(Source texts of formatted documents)
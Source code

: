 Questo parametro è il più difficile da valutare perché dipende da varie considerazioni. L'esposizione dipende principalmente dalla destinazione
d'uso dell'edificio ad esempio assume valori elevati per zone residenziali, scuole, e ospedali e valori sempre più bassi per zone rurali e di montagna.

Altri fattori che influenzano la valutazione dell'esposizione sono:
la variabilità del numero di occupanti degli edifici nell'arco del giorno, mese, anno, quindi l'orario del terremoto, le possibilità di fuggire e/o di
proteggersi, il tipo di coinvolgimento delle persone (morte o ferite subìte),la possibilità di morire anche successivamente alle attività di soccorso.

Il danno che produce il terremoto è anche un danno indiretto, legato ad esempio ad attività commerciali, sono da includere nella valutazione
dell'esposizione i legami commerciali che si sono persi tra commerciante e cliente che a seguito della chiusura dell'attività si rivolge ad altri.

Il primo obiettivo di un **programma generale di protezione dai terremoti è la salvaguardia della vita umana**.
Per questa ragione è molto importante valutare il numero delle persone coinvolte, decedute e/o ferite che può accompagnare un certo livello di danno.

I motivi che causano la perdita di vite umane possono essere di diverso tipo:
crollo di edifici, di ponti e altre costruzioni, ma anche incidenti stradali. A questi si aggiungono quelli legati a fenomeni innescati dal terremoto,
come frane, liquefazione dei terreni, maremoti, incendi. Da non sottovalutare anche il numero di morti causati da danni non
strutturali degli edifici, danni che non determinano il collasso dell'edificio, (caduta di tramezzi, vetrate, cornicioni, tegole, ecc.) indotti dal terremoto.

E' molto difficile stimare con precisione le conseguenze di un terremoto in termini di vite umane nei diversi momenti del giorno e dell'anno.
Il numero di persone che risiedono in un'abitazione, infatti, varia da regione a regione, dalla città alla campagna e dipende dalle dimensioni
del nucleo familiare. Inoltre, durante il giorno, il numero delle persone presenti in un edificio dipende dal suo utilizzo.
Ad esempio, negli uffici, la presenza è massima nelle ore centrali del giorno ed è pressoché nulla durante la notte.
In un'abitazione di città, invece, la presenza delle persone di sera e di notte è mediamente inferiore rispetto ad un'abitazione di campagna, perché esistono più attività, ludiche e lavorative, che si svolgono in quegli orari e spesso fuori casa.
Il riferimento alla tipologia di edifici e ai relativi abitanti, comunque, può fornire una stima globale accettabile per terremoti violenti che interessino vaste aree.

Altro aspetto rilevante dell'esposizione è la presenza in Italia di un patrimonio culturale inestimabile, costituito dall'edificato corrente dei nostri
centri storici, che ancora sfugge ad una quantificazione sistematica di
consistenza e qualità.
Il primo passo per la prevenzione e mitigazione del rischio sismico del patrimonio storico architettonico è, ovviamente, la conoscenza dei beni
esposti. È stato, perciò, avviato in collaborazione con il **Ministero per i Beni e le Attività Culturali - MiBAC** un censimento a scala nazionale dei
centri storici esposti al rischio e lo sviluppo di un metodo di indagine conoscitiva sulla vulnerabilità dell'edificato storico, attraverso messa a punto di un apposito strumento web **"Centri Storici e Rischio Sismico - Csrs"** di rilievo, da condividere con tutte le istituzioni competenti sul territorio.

[Task item]:
Using the records above, copy word for word the line with "E' molto difficile", the line with "esposti. È stato, perciò, avviato", and every line between them.

[Result of the exercise]:
E' molto difficile stimare con precisione le conseguenze di un terremoto in termini di vite umane nei diversi momenti del giorno e dell'anno.
Il numero di persone che risiedono in un'abitazione, infatti, varia da regione a regione, dalla città alla campagna e dipende dalle dimensioni
del nucleo familiare. Inoltre, durante il giorno, il numero delle persone presenti in un edificio dipende dal suo utilizzo.
Ad esempio, negli uffici, la presenza è massima nelle ore centrali del giorno ed è pressoché nulla durante la notte.
In un'abitazione di città, invece, la presenza delle persone di sera e di notte è mediamente inferiore rispetto ad un'abitazione di campagna, perché esistono più attività, ludiche e lavorative, che si svolgono in quegli orari e spesso fuori casa.
Il riferimento alla tipologia di edifici e ai relativi abitanti, comunque, può fornire una stima globale accettabile per terremoti violenti che interessino vaste aree.

Altro aspetto rilevante dell'esposizione è la presenza in Italia di un patrimonio culturale inestimabile, costituito dall'edificato corrente dei nostri
centri storici, che ancora sfugge ad una quantificazione sistematica di
consistenza e qualità.
Il primo passo per la prevenzione e mitigazione del rischio sismico del patrimonio storico architettonico è, ovviamente, la conoscenza dei beni
esposti. È stato, perciò, avviato in collaborazione con il **Ministero per i Beni e le Attività Culturali - MiBAC** un censimento a scala nazionale dei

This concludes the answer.